Exmo. Senhor
Prof. Doutor José Manuel Nunes Castanheira da Costa
Magnífico Reitor da Universidade da Madeira,
Assunto: critérios da Prova de
Português/Língua 2012
A Universidade da Madeira
publica, no seu sítio e electrónico, o programa e critérios da Prova de
Português/Língua 2012. Entre estes, lê-se: “A
avaliação compreende uma prova escrita, com a duração de 120 minutos,
utilizando a nova ortografia da língua portuguesa.”
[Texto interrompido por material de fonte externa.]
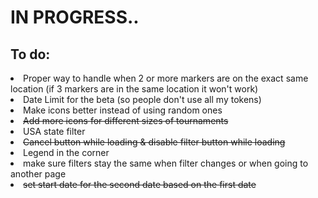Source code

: # IN PROGRESS..

<h2>To do:</h2>
<li> Proper way to handle when 2 or more markers are on the exact same location (if 3 markers are in the same location it won't work)
<li> Date Limit for the beta (so people don't use all my tokens)
<li> Make icons better instead of using random ones </li>
<li><s>Add more icons for different sizes of tournaments</s></li>
<li> USA state filter</li>
<li> <s>Cancel button while loading & disable filter button while loading</s></li>
<li> Legend in the corner</li>
<li> make sure filters stay the same when filter changes or when going to another page</li>
<li><s>set start date for the second date based on the first date</s></li>

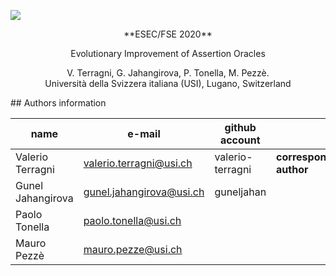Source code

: ![](https://valerio65.github.io/assets/img/gassert.png )
<center>
**ESEC/FSE 2020**   

Evolutionary Improvement of Assertion Oracles

V. Terragni, G. Jahangirova, P. Tonella, M. Pezzè.  
Università della Svizzera italiana (USI), Lugano, Switzerland 
</center>
## Authors information

| name              | e-mail                   | github account   |  |
|-------------------|--------------------------|------------------|-----------------------|
| Valerio Terragni  | valerio.terragni@usi.ch  | valerio-terragni |**corresponding author**    |
| Gunel Jahangirova | gunel.jahangirova@usi.ch | guneljahan       |                    |
| Paolo Tonella     | paolo.tonella@usi.ch     |                  |                    |
| Mauro Pezzè       | mauro.pezze@usi.ch       |                  |                    |
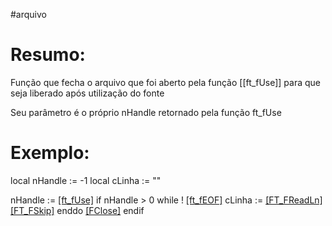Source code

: #arquivo


# Resumo:
Função que fecha o arquivo que foi aberto pela função [[ft_fUse]] para que seja liberado após utilização do fonte

Seu parâmetro é o próprio nHandle retornado pela função ft_fUse



# Exemplo:
local nHandle   := -1
local cLinha      := ""

nHandle := [[ft_fUse]](cArquivo)
if nHandle > 0
   while ! [[ft_fEOF]]()
	cLinha := [[FT_FReadLn]]()
	[[FT_FSkip]]()
   enddo
    [[FClose]](nHandle)
endif
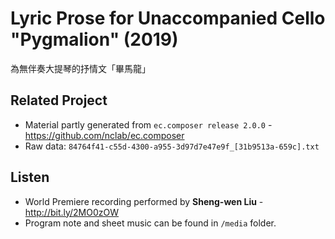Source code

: # Lyric Prose for Unaccompanied Cello "Pygmalion" (2019)
為無伴奏大提琴的抒情文「畢馬龍」
## Related Project
* Material partly generated from `ec.composer release 2.0.0` - https://github.com/nclab/ec.composer
* Raw data: `84764f41-c55d-4300-a955-3d97d7e47e9f_[31b9513a-659c].txt`
## Listen
* World Premiere recording performed by __Sheng-wen Liu__ - http://bit.ly/2MO0zOW
* Program note and sheet music can be found in `/media` folder.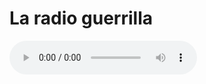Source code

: # La radio guerrilla

<!DOCTYPE html>
<html lang="en">
<head>
    <meta charset="utf-8">
    <title></title>
</head>
<body>
    <audio controls="controls">
        <source src="http://giss.tv:8000/guerrillaradio.mp3" type="audio/mpeg">
        <source src="http://giss.tv:8000/guerrillaradio.ogg" type="audio/ogg">
        
    </audio>
</body>
</html>  
  
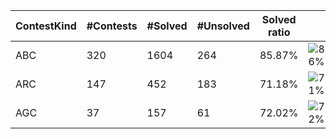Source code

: | ContestKind | #Contests | #Solved | #Unsolved | Solved ratio | |
| - | - | - | - | - | - |
| ABC | 320 | 1604 | 264 | 85.87% | ![86%](https://progress-bar.dev/86?title=Solved) |
| ARC | 147 | 452 | 183 | 71.18% | ![71%](https://progress-bar.dev/71?title=Solved) |
| AGC | 37 | 157 | 61 | 72.02% | ![72%](https://progress-bar.dev/72?title=Solved) |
Ora, esta disposição é ilegal, a vários títulos:
1.
A aplicação do A090 a Portugal resulta da resolução
da Assembleia da República da
Resolução da Assembleia da República n.º 35/2008, 1.ª série, n.º 145, de 29 de
Julho de 2008, pp. 4802-4803, publicada no Diário da República. Esta resolução
apresenta vários problemas, de direito e práticos:
1.1.
Uma resolução parlamentar situa-se, em termos de
hierarquia legislativa, abaixo de Decretos-Leis, bem como de Tratados
Internacionais de que Portugal seja signatários, não tendo poder para
violá-los, nem a eles se sobrepor. Particularmente, refiro-me ao Decreto 35 228
de 8 de Dezembro de 1945, que determinou a aplicação do Acordo Orográfico de
1945 (AO45), modificado em 1973. Por conseguinte, o que de iure se encontra
vigente é este último, tornando a aplicação de facto do AO90 uma
ilegalidade, além de imposição política.
1.2.
O artigo 2.º desta resolução estipula que, até pelo menos 2015
decorre um período de transição de seis anos até à vigência definitiva do AO90.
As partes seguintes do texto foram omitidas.